Christianity: Prayer and Other Shortcomings
Prayer is the most accessible act in the Christian life — and yet the one we often neglect. It requires no special location, no degree, no financial cost, and yet it is the first to go when life gets crowded. Many believers know they should pray, but few experience prayer as a constant, living connection with the God who made them.
This book is a call back to the heart of prayer — not as a ritual or last resort, but as the lifeline of the believer. It begins with the wonder that prayer is conversation with the Creator of the universe.

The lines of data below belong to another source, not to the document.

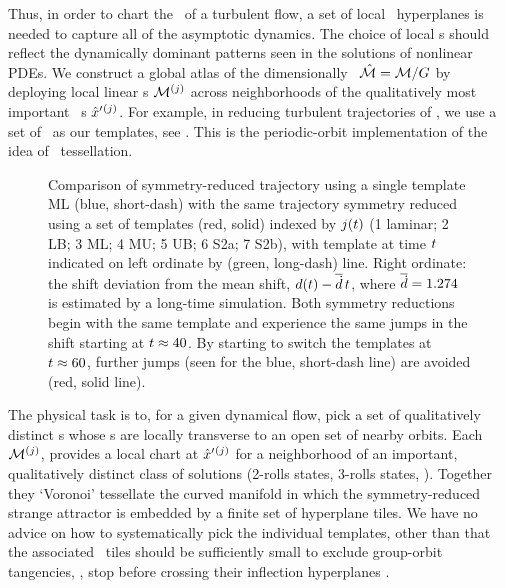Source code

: Thus, in order to chart the \statesp\ of a turbulent flow, a set
of local \slice\ hyperplanes is needed to capture all of the asymptotic
dynamics. The choice of local \slice s should reflect the dynamically
dominant patterns seen in the solutions of nonlinear PDEs. We construct a
global atlas of the dimensionally \reducedsp\ $\hat{\cal M} = {\cal M}/G$ by
deploying local linear \slice s  ${\cal M}{}^{(j)}$ across neighborhoods of
the qualitatively most important \template\ {\cohStr s}
${\hat{x}'}{}^{(j)}$. For example, in reducing turbulent trajectories of
, we use a set of \reqva\ as our templates, see
. This is the periodic-orbit implementation of the
idea of {\statesp\ tessellation}.
\begin{figure}
  \centering
  \caption{\label{fig:thetadot2}
Comparison of symmetry-reduced trajectory using a single template ML
(blue, short-dash) with the same trajectory symmetry reduced using a set
of templates (red, solid) indexed by $j(t)$ (1 laminar; 2 LB; 3 ML; 4
MU; 5 UB; 6 S2a; 7 S2b), with template at time $t$ indicated on left
ordinate by (green, long-dash) line. Right ordinate: the shift deviation
from the mean shift, $d(t)-\overline{\dot{d}}\,t$,
where $\overline{\dot{d}}=1.274$ is estimated by a long-time
simulation. Both symmetry reductions begin with the same template and
experience the same jumps in the shift starting at $t\approx 40$. By
starting to switch the templates at $t\approx 60$, further jumps
(seen for the blue, short-dash line) are avoided (red, solid line).
  }
\end{figure}

The physical task is to, for a given dynamical flow, pick a set of
qualitatively distinct {\template s} whose \slice s  are locally
transverse to an open set of nearby orbits. Each \slice\ ${\cal M}{}^{(j)}$,
provides a local chart at ${\hat{x}'}{}^{(j)}$ for a neighborhood of an
important, qualitatively distinct class of solutions (2-rolls states,
3-rolls states, \etc). Together they `Voronoi' tessellate  the curved
manifold in which the symmetry-reduced strange attractor is embedded by a
finite set of hyperplane tiles. We have no advice on how to
systematically pick the individual templates, other than that the
associated \slice\ tiles should be sufficiently small to exclude
group-orbit tangencies, \ie, stop before crossing their inflection
hyperplanes .
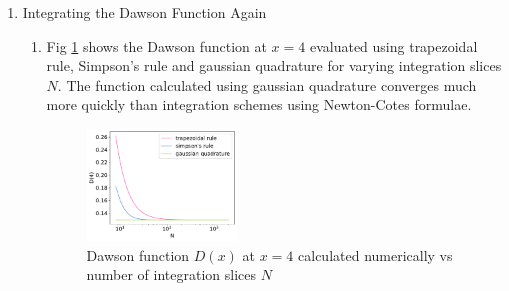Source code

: \documentclass{article}
\begin{document}
\begin{enumerate}
\begin{enumerate}
    The raw output from the code is:
\begin{verbatim}
1 c) derivatives using optimal h from part b: 
    m       optimal h                h=0.05
    1:      2.0000000000234888       2.000833437506202
    2:      4.000001933007014        4.003334444642892
    3:      7.77155789571232         8.010005418359611
    4:      -221126.08039335813      6.02668667564089
    5:      8258210993.557659        32.06673059601428
    6:      2.2204420456714464e+16   64.16018684518576
    7:      -3.68559504405105e+20    128.37384304020816
    8:      -2.1195518363153336e+27  256.8546079828593
    9:      2.05607099203305e+31     513.9293079992058
    10:     1.971716534777767e+38    1028.4099971613614
\end{verbatim}
\end{enumerate}

\item Integrating the Dawson Function Again
\begin{enumerate}
  \item Fig \ref{fig:2a} shows the Dawson function at $x=4$ evaluated using trapezoidal rule, Simpson's rule and gaussian quadrature for varying integration slices $N$. 
  The function calculated using gaussian quadrature converges much more quickly than integration schemes using Newton-Cotes formulae.
  \begin{figure}[h]
    \centering 
    \includegraphics[width=0.4\textwidth]{Q2a.pdf}
    \caption{Dawson function $D(x)$ at $x=4$ calculated numerically vs number of integration slices $N$}
    \label{fig:2a}
  \end{figure}


\end{enumerate}
\end{enumerate}
\end{document}
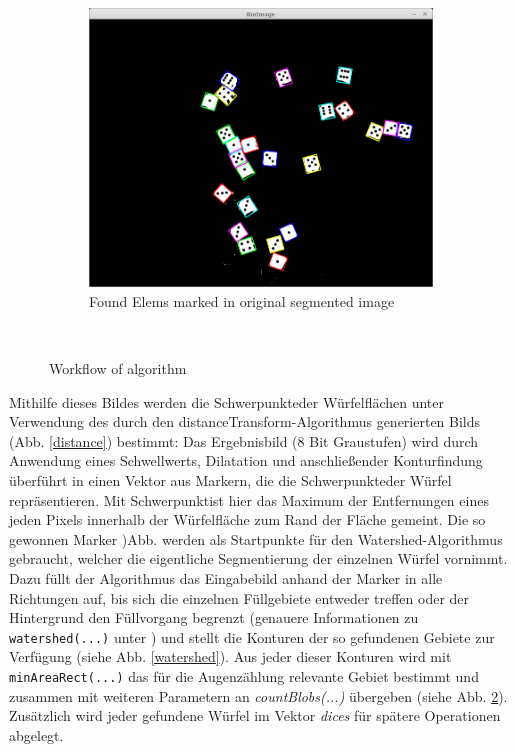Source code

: \documentclass{../Vorlage/sebDenCls}
\begin{document}
\begin{figure}[htp]
\begin{subfigure}{\textwidth}
	\centering
	\includegraphics[width=.7\textwidth]{blobAreas} 
	\caption{Found Elems marked in original segmented image\label{result}}
\end{subfigure}\\
  \caption{Workflow of algorithm}
\end{figure}


Mithilfe dieses Bildes werden die \glqq Schwerpunkte\grqq  der Würfelflächen unter Verwendung des durch den distanceTransform-Algorithmus generierten Bilds (Abb. \ref{distance}) bestimmt: Das Ergebnisbild (8 Bit Graustufen) wird durch Anwendung eines Schwellwerts, Dilatation und anschließender Konturfindung überführt in einen Vektor aus Markern, die die \glqq Schwerpunkte\grqq  der Würfel repräsentieren. Mit \glqq Schwerpunkt\grqq  ist hier das Maximum der Entfernungen eines jeden Pixels innerhalb der Würfelfläche zum Rand der Fläche gemeint. 
Die so gewonnen Marker )Abb.  werden als Startpunkte für den Watershed-Algorithmus gebraucht, welcher die eigentliche Segmentierung der einzelnen Würfel vornimmt. Dazu füllt der Algorithmus das Eingabebild anhand der Marker in alle Richtungen auf, bis sich die einzelnen Füllgebiete entweder treffen oder der Hintergrund den Füllvorgang begrenzt (genauere Informationen zu \texttt{watershed(...)} unter \cite{opCV15}) und stellt die Konturen der so gefundenen Gebiete zur Verfügung (siehe Abb. \ref{watershed}). 
Aus jeder dieser Konturen wird mit\texttt{ minAreaRect(...)} das für die Augenzählung relevante Gebiet bestimmt und zusammen mit weiteren Parametern an \emph{countBlobs(...)} übergeben (siehe Abb. \ref{result}). Zusätzlich wird jeder gefundene Würfel im Vektor \emph{dices} für spätere Operationen abgelegt.
\end{document}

The One who spoke galaxies into being listens to our words, whispers back through His Spirit, and invites us into a relationship deeper than we imagined.
Along the way, we face the uncomfortable truth: our prayer life is often hindered by deeper spiritual shortcomings. We underuse the Holy Spirit, not from disinterest but from lack of understanding or training. We allow sin to grow because we do not stop it at the first glance, forgetting James’ warning that desire, once conceived, gives birth to sin. We keep the letter of God’s commands while ignoring Jesus’ “You have heard it said, but I say to you” — missing His call to purity of heart and motive. And we forget that prayer should produce fruit in our lives, not just feelings of comfort.
The chapters explore prayer in all its dimensions:
Prayer as conversation — learning to speak and listen throughout the day.
Intercession — standing before God on behalf of the unsaved, our leaders, even those who oppose us.
Persistence — drawing from Jesus’ parable of the persistent widow to understand why God sometimes answers only after we keep asking.
The Spirit’s help — how the Holy Spirit intercedes for us and teaches us to pray when we don’t know how.
Prayer and holiness — removing the obstacles that hinder our prayers.
Prayer as warfare — fighting the battle in the unseen before it is fought in the seen.
More than a “how-to,” this is a heart call. It is an invitation to live in constant awareness of God’s presence, so that prayer becomes as natural as breathing — a life-giving conversation that shapes how we see, how we act, and how we love.